Exercise instructions: From the entries below, copy every line that holds the word "abstract".
*** Opening of Supplied entries ***
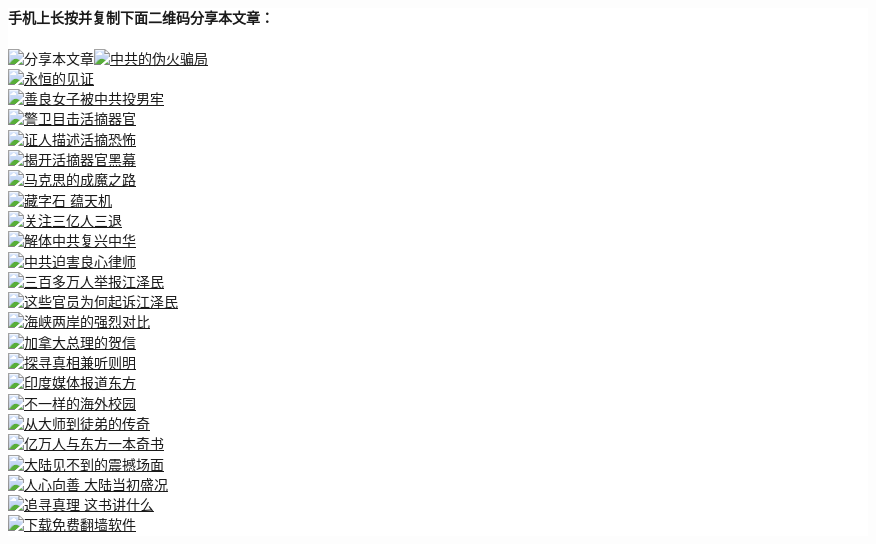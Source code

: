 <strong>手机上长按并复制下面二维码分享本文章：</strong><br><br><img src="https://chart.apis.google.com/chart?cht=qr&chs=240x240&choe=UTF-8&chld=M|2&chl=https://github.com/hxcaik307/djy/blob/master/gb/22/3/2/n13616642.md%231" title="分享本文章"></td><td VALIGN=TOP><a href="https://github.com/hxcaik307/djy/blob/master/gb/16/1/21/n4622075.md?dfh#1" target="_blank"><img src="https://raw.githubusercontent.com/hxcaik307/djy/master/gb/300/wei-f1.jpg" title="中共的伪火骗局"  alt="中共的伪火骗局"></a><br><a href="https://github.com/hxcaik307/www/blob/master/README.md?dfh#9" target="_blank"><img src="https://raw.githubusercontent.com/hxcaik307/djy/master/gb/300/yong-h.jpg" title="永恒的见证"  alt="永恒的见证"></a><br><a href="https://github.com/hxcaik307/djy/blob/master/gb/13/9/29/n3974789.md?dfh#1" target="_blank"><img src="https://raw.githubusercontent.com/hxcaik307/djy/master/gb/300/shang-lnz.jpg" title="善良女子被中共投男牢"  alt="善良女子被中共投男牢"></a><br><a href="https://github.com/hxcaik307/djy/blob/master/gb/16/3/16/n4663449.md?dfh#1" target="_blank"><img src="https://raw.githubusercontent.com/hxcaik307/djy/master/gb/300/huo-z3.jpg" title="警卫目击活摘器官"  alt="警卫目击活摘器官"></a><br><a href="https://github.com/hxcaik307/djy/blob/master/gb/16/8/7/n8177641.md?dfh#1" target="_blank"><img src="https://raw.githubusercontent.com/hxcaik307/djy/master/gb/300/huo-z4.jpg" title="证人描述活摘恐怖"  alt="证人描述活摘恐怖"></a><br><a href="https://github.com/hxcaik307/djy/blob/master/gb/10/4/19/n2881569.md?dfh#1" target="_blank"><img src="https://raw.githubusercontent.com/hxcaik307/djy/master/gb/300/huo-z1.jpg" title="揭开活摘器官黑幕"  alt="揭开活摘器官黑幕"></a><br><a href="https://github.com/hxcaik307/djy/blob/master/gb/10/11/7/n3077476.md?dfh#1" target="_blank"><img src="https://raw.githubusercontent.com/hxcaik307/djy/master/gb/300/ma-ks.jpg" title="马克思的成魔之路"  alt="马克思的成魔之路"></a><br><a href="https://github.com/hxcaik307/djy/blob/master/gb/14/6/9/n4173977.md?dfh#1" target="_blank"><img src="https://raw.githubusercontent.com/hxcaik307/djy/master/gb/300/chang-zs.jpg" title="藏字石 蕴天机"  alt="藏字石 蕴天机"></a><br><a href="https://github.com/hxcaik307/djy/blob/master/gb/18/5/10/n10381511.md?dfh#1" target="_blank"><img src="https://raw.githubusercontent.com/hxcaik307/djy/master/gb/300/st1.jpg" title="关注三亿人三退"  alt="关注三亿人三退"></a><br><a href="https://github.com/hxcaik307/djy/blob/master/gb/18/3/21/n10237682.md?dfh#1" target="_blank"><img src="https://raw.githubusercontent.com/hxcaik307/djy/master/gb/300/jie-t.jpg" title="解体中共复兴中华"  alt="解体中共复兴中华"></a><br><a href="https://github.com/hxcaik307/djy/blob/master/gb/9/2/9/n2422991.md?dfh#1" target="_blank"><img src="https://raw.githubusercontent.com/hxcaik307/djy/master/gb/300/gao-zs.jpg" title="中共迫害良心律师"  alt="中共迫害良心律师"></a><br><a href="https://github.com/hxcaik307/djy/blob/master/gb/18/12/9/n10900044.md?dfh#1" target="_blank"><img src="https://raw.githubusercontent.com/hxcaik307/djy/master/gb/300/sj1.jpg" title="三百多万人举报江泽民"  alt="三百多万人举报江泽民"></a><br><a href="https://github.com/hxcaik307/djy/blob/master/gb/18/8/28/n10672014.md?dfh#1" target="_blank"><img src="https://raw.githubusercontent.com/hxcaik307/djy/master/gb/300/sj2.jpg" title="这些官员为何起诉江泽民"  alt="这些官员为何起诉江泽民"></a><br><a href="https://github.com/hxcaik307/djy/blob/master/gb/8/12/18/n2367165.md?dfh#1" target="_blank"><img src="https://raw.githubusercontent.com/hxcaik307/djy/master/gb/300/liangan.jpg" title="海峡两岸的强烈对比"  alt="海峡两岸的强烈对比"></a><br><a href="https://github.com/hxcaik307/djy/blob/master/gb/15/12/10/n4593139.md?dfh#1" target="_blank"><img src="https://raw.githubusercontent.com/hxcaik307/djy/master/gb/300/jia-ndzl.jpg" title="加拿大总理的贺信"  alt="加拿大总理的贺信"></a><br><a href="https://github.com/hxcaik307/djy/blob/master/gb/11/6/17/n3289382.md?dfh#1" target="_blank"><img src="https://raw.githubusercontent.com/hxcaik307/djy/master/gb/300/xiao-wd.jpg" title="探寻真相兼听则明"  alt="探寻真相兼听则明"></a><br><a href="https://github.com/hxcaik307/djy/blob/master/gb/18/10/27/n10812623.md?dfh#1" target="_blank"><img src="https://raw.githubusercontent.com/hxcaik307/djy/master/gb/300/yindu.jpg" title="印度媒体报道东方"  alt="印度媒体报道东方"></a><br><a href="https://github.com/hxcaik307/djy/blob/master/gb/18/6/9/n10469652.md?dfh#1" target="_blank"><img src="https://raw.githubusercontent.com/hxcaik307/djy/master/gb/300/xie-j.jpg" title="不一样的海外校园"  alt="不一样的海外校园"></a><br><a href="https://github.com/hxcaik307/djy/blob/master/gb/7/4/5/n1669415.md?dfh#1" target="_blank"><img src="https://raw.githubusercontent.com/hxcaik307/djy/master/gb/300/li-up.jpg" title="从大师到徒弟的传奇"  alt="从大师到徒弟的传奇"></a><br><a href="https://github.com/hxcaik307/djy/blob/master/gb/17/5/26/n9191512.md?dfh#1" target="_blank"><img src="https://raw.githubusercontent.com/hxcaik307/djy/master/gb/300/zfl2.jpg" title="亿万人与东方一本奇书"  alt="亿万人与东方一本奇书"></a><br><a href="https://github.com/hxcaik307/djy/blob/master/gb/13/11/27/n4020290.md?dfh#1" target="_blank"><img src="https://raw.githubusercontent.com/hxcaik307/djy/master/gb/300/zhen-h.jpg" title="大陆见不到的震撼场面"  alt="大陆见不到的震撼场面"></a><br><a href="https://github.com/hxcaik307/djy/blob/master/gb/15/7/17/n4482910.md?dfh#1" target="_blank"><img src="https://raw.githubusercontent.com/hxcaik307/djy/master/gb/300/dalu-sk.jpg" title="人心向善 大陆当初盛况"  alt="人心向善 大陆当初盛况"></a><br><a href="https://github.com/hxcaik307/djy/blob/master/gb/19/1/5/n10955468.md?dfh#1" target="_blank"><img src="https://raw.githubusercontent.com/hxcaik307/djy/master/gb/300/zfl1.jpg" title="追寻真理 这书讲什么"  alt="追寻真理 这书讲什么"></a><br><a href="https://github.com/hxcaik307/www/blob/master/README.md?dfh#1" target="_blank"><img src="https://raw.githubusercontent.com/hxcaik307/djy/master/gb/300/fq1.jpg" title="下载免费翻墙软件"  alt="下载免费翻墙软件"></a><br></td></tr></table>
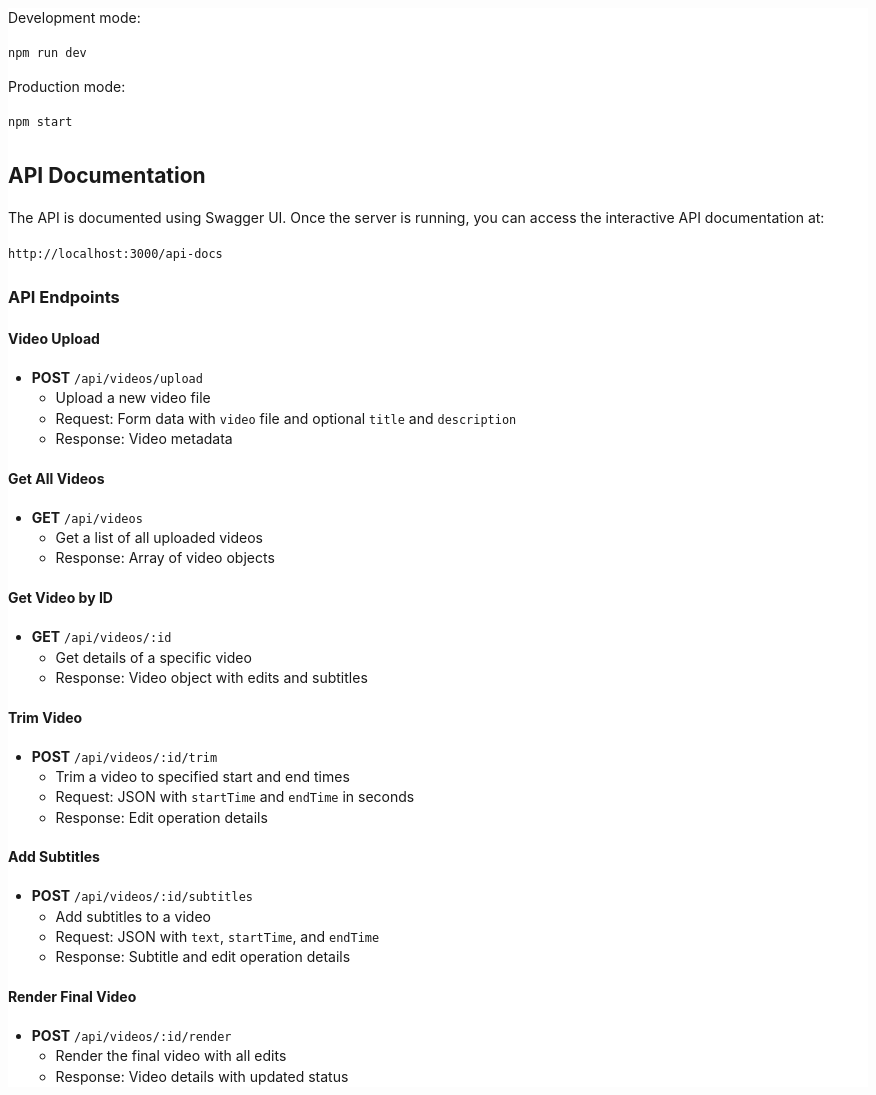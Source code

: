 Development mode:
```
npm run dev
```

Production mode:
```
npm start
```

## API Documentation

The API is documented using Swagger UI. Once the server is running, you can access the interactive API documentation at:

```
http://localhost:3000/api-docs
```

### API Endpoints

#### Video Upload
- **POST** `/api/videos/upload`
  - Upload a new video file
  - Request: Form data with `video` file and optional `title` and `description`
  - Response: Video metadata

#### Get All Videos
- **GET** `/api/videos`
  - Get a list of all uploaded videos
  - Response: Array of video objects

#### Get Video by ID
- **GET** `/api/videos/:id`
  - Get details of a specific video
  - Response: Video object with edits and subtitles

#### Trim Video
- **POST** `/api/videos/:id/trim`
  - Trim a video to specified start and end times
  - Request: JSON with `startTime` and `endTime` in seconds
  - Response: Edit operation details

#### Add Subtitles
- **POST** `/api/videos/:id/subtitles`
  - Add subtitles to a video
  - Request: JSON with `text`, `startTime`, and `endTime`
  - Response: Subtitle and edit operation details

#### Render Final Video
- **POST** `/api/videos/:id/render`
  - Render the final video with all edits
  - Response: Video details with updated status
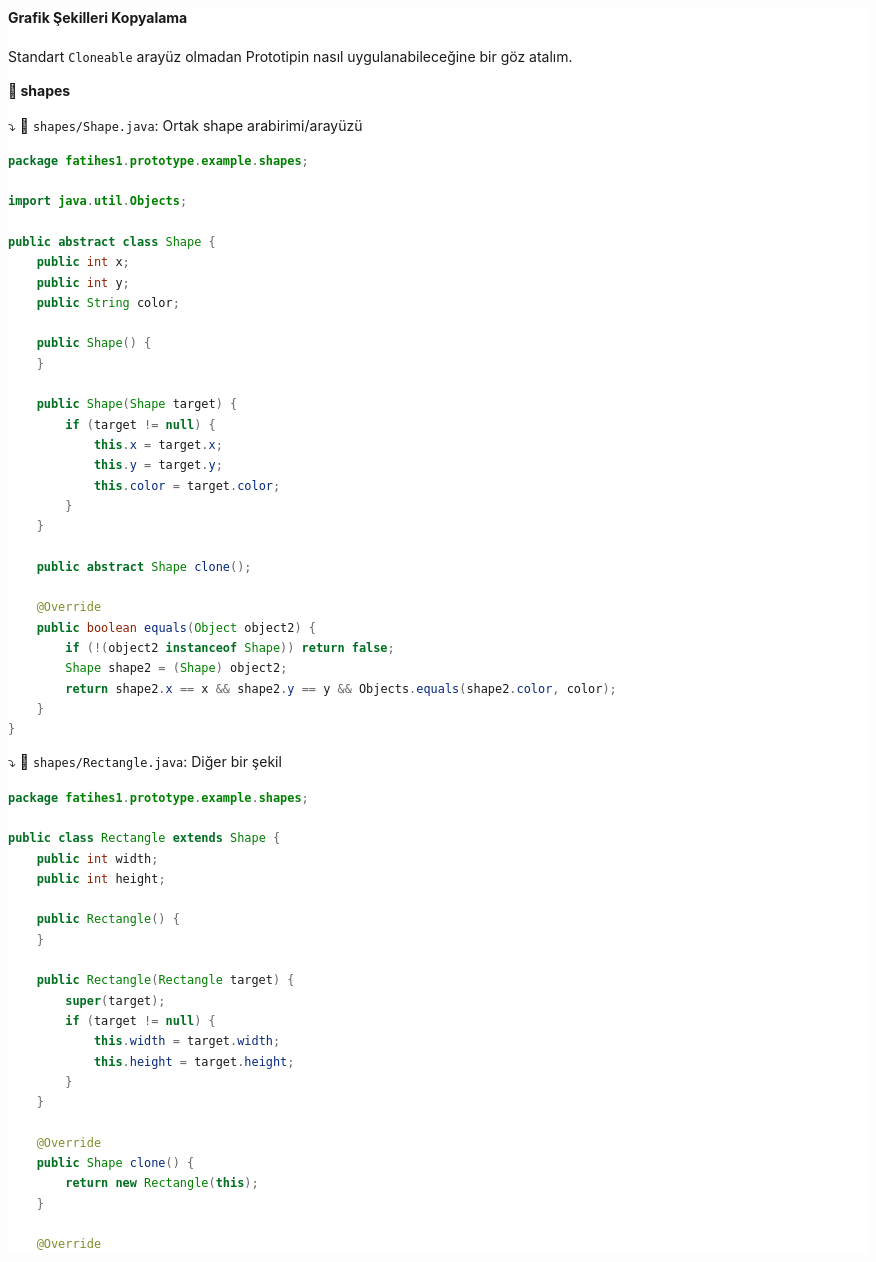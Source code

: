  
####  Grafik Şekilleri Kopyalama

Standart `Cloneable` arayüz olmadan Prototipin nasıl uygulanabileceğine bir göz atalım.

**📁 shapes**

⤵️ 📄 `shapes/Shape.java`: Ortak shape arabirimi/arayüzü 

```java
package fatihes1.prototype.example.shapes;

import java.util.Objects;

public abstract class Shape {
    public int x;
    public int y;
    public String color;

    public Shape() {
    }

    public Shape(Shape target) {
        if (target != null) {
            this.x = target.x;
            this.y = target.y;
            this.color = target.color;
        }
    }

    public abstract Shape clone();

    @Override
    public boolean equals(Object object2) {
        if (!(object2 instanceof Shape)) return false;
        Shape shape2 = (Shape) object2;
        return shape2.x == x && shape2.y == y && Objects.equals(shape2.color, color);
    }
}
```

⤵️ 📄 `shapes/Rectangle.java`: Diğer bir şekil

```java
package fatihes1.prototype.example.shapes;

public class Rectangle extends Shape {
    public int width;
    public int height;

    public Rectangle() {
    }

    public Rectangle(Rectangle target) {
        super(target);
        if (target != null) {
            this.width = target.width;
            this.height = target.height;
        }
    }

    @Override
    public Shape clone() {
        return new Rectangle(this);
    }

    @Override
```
*** Close of Supplied entries ***
Answer:
public abstract class Shape {
    public abstract Shape clone();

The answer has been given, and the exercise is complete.